Where does Zeta Tau Alpha come from?
Phi Beta Kappa was the first official fraternity in the US, founded at the College of William and Mary in 1775, based on earlier secret student societies. It also began the tradition of using Greek letters for such university-based organizations, here choosing phi, beta, and kappa based on an abbreviation of their motto, Love of wisdom is the guide of life, in Greek.
While Phi Beta Kappa was (and is) based around academic standing, the Kappa Alpha Society is considered one of the first social fraternities, founded by students at Union College in Schenectady, New York in 1825.
Women's fraternities, as they originally called themselves, emerged in the mid-1800s following the establishment of women's colleges, led by Alpha Delta Pi, founded as the Adelphean Society in 1851 at then Wesleyan Women's College. In 1882, Syracuse University's Gamma Phi Beta was the first women's fraternity to call themselves a sorority, based on the Latin for "sister" (vs. fraternity, rooted in the Latin for "brother").
On October 15, 1898, nine young women established the Zeta Tau Alpha Fraternity (ZTA) at the Virginia State Female Normal School, now Longwood University, in Farmville, Virginia. The reasons this women's fraternity—in distinction to a sorority, sometimes considered a female chapter of an already existing male fraternity—chose its particular Greek letters is unclear.
Zeta Tau Alpha is part of the original Farmville Four, a group of four national Greek women's organizations founded at Longwood University. The other three are Alpha Sigma Alpha, Kappa Delta, and Sigma Sigma Sigma. Zeta Tau Alpha has 171 active collegiate chapters across the US and more than 257,000 initiated members. Its charitable foundation, founded in 1954, focuses on breast-cancer education and awareness (hence its slogan Think Pink) and partners with the American Cancer Society and the NFL to that end.
Its symbols include a five-pointed crown (atop the Greek for Themis, a female personification of divine law) and a strawberry (a gift of which helped inspire its formation in 1898). Its motto is "Seek the Noblest."
Some of their well-known alumnae include journalist Betty Nguyen, award-winning actress Betty Buckley, and Brigadier General Margaret A. Brewer, the first woman general officer of the United States Marine Corps.
Who uses Zeta Tau Alpha?
Zeta Tau Alpha can refer to the organization itself or an individual member or alumna, though they often call themselves Zetas for short.
As noted, Zeta Tau Alpha technically calls itself a women's fraternity, not a sorority, indicating a pride that it was founded by women independently, not as an offshoot of or counterpart to a male fraternity.
Members and alumnae may also show pride and camaraderie with various Zeta Tau Alpha-branded clothing, jewelry, and other merchandise.
Outside of in-organization contexts, the term is mainly used in discussions of Greek and university life more generally, frequently appearing during recruitment periods, or "rush week."
Fraternities and sororities, however, have a reputation for partying in popular culture, and Zeta Tau Alpha is not exempt.
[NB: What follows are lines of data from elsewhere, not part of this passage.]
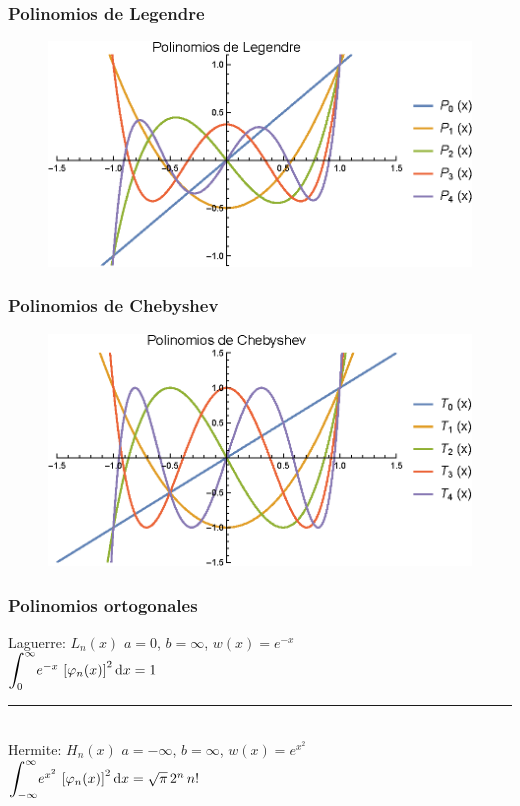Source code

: \documentclass[12pt]{beamer}
\begin{document}
\begin{frame}
\frametitle{Polinomios de Legendre}
\begin{figure}
  \centering
  \includegraphics[scale=0.9]{Imagenes/plot_Legendre_01.eps}
\end{figure}
\end{frame}
\begin{frame}
\frametitle{Polinomios de Chebyshev}
\begin{figure}
  \centering
  \includegraphics[scale=0.9]{Imagenes/plot_Chebyshev_01.eps}
\end{figure}
\end{frame}
\begin{frame}
\frametitle{Polinomios ortogonales}
Laguerre: $L_{n} (x)$ \hspace{0.5cm} $a = 0$, $b = \infty$, $w (x) = e^{-x}$ \\[0.5em]
$\scaleint{6ex}_{\bs 0}^{\infty} e^{-x} \, \left[ \varphi_{n} (x)\right]^{2} \dd{x} = 1$ 
\\[0.5em]
\rule{10cm}{1pt}
\\[0.5em]
Hermite: $H_{n} (x)$ \hspace{0.5cm} $a = -\infty$, $b = \infty$, $w (x) = e^{x^{2}}$ \\
$\scaleint{6ex}_{\bs -\infty}^{\infty} e^{x^{2}} \, \left[ \varphi_{n} (x) \right]^{2} \dd{x} = \sqrt{\pi} \, 2^{n} \, n!$
\end{frame}
\end{document}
Popular education website Owlcation has reported that Zetas are stereotyped as "Southern, exclusive, 'hot' in a fake way, partyers" while an Urban Dictionary entry from 2008 implies they are upstanding yet fun-loving.
I love me some Zetas 🗣
@Tizzle_TV, April, 2018
...Congratulations to our newly initiated members Riki, Isabella, Raegan, Tran, and Kayla. We are so excited to see what the future holds for you as a Zeta Tau Alpha. Never forget what it means to be a true Zeta lady.
College sophomore Anita Itaman, who is vice president of programming for Panhel, said hearing about scholarships was one of the main things that reassured her during the rush process. Itaman, a first-generation, low-income student in Zeta Tau Alpha, receives both a national and campus scholarship to subsidize her dues.